I've been slowly understanding atleast how to use Yafu to factor these numbers (ranging from C78 to C156 on average), but would like to learn more to make sure we are utilizing the program to its fullest potential. The goal is to factor as fast as possible in order to help all of these victims. My current interest is in learning how to interpret the NFS step, and most importantly, have a rough idea on an ETA possibly. It's fine if a number legitimately needs to take a day or two to factor, but it's the mystery of whether it will finish in a minute or keep running through the night that is frustrating. Can I have some help on interpreting these lines? Quote:
Quote:
Thanks for any help, and for this very helpful program. 

20160107, 13:50  #2 
Tribal Bullet
Oct 2004
3547_{10} Posts 
The source of the uncertainty here is that the numbers everyone is trying to factor from Teslacrypt are random, and hence have factors of random sizes. If a particular number has small factors they can be found with specialized factorization methods very quickly; but if it has no small factors you are left having to use the quadratic sieve and number field sieve. Those methods don't care whether factors are large or small, and the time they take is predictable and based only on the size of the number to be factored. Unfortunately they take a significant amount of time (i.e. overnight for a 120 digit input, 12 weeks for a 150 digit input).

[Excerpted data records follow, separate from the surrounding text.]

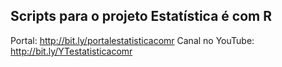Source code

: ## Scripts para o projeto Estatística é com R

Portal: http://bit.ly/portalestatisticacomr
Canal no YouTube: http://bit.ly/YTestatisticacomr


<p align="center">
  <man/figures/logo_grande.png />
</p>

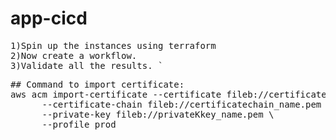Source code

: # app-cicd
<pre>
1)Spin up the instances using terraform
2)Now create a workflow.
3)Validate all the results. `
</pre>
<pre>
## Command to import certificate:
aws acm import-certificate --certificate fileb://certificate_name.pem \
      --certificate-chain fileb://certificatechain_name.pem \
      --private-key fileb://privateKkey_name.pem \
      --profile prod
</pre>
  
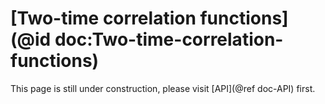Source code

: # [Two-time correlation functions](@id doc:Two-time-correlation-functions)

This page is still under construction, please visit [API](@ref doc-API) first.
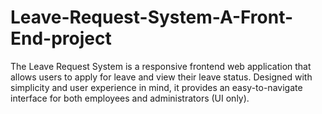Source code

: # Leave-Request-System-A-Front-End-project
The Leave Request System is a responsive frontend web application that allows users to apply for leave and view their leave status. Designed with simplicity and user experience in mind, it provides an easy-to-navigate interface for both employees and administrators (UI only).
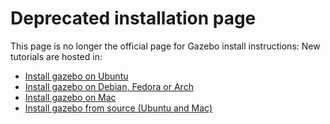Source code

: # Deprecated installation page

This page is no longer the official page for Gazebo install instructions:
New tutorials are hosted in:

 * [Install gazebo on Ubuntu](http://gazebosim.org/tutorials?tut=install_ubuntu&cat=install)
 * [Install gazebo on Debian, Fedora or Arch](http://gazebosim.org/tutorials?tut=install_other_linux&cat=install)
 * [Install gazebo on Mac](http://gazebosim.org/tutorials?tut=install_on_mac&cat=install)
 * [Install gazebo from source (Ubuntu and Mac)](http://gazebosim.org/tutorials?tut=install_from_source&cat=install)
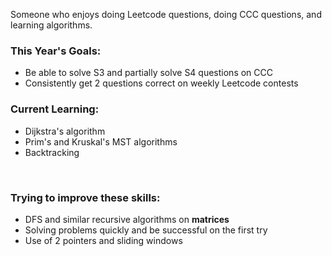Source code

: <html>
<body>
  <p>Someone who enjoys doing Leetcode questions, doing CCC questions, and learning algorithms.</p>
  <h3>This Year's Goals:</h3>
  <ul>
    <li>Be able to solve S3 and partially solve S4 questions on CCC</li>
    <li>Consistently get 2 questions correct on weekly Leetcode contests</li>
  </ul>
  <h3>Current Learning:</h3>
  <ul>
    <li>Dijkstra's algorithm</li>
    <li>Prim's and Kruskal's MST algorithms</li>
    <li>Backtracking</li>
  </ul>
  <br>
  <h3>Trying to improve these skills:</h3>
  <ul>
    <li>DFS and similar recursive algorithms on <b>matrices</b></li>
    <li>Solving problems quickly and be successful on the first try</li>
    <li>Use of 2 pointers and sliding windows</li>
  </ul>
</body>
</html>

So the time needed to factor a random number completely depends on the size of the factors. Of course for a random number you don't know the size of the factors until you find them, so the best we can do is hope that the number contains small factors, try methods which will only work if that's the the case, and if they succeed the uncertainty is reduced because the number to factor has been reduced in size. Once you try all of the specialized methods for a little while and they stop succeeding, and the number hasn't been completely factored yet, you can be fairly sure any remaining factors are large and can switch to the highpowered factorization methods. If the Teslacrypt authors had not made a mistake but instead made the numbers to be factored strong semiprimes, i.e. numbers with only two factors and both of them large, then you can skip all the specialized methods because only QS and NFS have a chance of succeeding, and every number to factor will take the worstcase time. 
20160107, 14:06  #3 
"Ben"
Feb 2007
2·1,831 Posts 
Jason's answer is excellent  I'll just try to add a little bit more.

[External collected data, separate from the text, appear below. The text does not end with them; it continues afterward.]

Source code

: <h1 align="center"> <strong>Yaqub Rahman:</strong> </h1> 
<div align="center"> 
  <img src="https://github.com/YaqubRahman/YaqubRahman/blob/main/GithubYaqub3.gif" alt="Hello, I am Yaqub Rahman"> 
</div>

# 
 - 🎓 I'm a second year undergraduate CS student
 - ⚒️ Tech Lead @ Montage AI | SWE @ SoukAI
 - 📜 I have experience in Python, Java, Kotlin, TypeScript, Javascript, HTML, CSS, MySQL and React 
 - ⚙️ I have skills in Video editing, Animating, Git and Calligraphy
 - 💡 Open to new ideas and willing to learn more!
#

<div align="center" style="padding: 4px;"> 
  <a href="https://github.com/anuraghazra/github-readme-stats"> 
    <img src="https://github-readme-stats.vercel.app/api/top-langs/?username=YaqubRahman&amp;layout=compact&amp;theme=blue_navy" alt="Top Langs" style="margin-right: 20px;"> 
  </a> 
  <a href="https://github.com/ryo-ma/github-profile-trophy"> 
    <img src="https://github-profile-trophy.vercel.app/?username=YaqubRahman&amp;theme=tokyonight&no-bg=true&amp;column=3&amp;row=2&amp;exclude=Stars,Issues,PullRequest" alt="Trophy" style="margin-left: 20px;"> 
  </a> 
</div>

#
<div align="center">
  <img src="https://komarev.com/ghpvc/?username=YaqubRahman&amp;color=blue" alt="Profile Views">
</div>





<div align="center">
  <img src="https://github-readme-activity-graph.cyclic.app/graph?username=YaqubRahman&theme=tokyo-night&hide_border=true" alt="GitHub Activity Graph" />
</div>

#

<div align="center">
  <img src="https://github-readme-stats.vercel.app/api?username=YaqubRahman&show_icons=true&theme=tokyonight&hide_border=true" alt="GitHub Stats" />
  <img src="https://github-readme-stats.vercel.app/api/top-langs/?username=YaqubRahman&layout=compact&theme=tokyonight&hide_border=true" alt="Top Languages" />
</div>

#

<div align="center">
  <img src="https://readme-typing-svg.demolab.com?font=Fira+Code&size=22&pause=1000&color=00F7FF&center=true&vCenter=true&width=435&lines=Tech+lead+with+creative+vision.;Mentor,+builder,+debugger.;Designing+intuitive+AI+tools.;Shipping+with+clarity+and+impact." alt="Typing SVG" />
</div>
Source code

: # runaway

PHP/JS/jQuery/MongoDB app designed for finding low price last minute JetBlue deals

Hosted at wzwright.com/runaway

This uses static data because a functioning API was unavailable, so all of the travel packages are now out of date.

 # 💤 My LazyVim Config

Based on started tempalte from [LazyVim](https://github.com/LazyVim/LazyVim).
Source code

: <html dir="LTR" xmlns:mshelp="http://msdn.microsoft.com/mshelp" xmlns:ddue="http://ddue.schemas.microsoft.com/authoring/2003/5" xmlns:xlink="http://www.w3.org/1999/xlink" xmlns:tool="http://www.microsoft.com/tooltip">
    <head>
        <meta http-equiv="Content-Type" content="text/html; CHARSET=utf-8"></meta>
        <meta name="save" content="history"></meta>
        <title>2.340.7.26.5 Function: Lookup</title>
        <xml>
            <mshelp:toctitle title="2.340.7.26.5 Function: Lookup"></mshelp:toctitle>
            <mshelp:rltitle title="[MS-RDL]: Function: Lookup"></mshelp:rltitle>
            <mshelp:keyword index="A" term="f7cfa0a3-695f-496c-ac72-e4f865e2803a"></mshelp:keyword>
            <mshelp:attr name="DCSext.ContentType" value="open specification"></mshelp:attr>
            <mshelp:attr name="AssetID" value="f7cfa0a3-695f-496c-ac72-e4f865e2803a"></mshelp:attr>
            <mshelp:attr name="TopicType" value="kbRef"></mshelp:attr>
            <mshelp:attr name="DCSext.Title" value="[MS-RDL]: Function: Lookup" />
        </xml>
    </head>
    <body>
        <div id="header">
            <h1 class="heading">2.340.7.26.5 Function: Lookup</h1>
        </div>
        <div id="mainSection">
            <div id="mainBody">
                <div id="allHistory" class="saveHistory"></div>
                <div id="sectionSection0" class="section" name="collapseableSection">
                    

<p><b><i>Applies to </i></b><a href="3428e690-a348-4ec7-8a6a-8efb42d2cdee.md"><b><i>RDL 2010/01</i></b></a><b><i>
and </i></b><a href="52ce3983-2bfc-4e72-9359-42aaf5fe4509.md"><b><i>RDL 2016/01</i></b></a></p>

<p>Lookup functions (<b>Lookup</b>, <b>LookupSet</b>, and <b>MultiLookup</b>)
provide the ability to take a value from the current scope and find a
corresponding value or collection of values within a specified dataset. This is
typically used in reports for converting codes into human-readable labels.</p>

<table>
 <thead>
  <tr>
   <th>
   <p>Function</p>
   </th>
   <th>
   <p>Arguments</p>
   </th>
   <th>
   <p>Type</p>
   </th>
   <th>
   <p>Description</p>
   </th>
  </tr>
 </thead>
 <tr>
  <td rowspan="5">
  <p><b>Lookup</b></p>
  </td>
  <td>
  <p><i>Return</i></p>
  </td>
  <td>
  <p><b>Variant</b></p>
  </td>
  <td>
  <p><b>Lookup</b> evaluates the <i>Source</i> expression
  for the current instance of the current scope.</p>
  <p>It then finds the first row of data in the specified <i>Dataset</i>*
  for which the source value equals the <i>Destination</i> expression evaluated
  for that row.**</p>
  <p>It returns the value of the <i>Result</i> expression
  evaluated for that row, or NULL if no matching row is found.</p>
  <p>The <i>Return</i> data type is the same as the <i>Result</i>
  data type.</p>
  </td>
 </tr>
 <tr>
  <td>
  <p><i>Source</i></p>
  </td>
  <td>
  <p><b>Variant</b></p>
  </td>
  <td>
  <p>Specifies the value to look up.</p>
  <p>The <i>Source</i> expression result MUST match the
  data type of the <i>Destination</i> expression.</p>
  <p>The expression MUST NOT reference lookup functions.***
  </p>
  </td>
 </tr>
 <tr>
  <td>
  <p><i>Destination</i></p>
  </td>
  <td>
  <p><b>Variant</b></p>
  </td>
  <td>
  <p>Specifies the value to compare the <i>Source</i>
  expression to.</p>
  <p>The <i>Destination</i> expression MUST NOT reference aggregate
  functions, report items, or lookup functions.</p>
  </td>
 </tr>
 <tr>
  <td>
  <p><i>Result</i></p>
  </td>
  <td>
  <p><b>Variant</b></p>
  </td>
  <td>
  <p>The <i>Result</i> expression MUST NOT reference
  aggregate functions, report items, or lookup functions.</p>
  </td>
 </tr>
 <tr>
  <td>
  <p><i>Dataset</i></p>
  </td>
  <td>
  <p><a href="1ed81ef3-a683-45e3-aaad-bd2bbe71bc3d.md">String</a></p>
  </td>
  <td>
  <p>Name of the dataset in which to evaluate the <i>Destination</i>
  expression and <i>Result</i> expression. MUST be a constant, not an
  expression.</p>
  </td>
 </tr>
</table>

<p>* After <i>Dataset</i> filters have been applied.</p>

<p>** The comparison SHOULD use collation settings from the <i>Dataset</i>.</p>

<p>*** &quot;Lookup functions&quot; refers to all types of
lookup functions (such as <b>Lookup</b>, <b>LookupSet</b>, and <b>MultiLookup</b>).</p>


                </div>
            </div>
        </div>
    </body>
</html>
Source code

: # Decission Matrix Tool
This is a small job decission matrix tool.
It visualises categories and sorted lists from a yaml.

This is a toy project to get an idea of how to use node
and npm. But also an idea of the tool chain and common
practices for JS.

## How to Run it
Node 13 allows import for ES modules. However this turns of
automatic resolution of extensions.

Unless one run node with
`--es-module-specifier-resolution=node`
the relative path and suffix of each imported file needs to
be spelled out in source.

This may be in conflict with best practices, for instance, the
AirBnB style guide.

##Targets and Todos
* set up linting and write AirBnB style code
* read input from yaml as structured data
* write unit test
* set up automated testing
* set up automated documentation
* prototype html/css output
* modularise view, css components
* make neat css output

As you've probably seen, NFS can be thought of as 3 separate processes: 1) polynomial search 2) sieving 3) post processing although 3) can be further broken down into a) filtering b) linear algebra (matrix step) c) square root The lines you posted come from the sieving step. After this has gone on awhile you should start to see yafu printing lines like this (you may have to run the command with the v option): Code:
nfs: found 105308 relations, need at least 1936352 (filtering ETA: 0h 9m), continuing with sieving ... Once you start filtering, you are nearly done, so the ETA for filtering is close to the ETA for the whole job. Postprocessing time also increases with size of the input number, but for C150 or less it will be a small fraction of the total time. Last fiddled with by bsquared on 20160107 at 14:08 Reason: v is required when running the job... 
20160107, 15:03  #4 
Jan 2016
5 Posts 
Thanks for the information. How did you ever guess it was TeslaCrypt. ;)
I paused that particular task, reran tune(), and resumed it overnight. It took only 3 hours this time  maybe something goofed up my first tune(). I've paused and resumed another task with the verbose flag, and it is telling me 7h ETA. Very helpful! Is 10M relations reasonable for a C121? 
20160107, 15:16  #5  
Tribal Bullet
Oct 2004
6733_{8} Posts 
Quote:


20160107, 15:22  #6 
Jan 2016
5 Posts 
I figured, lol. Sorry I missed that post  I jumped straight to yafu as it has been (for the most part) quicker at getting factors for most of my cases. I tried msieve with CUDA on my GTX 760, and it didn't seem like it was doing as well. I'll take a deeper read through that topic.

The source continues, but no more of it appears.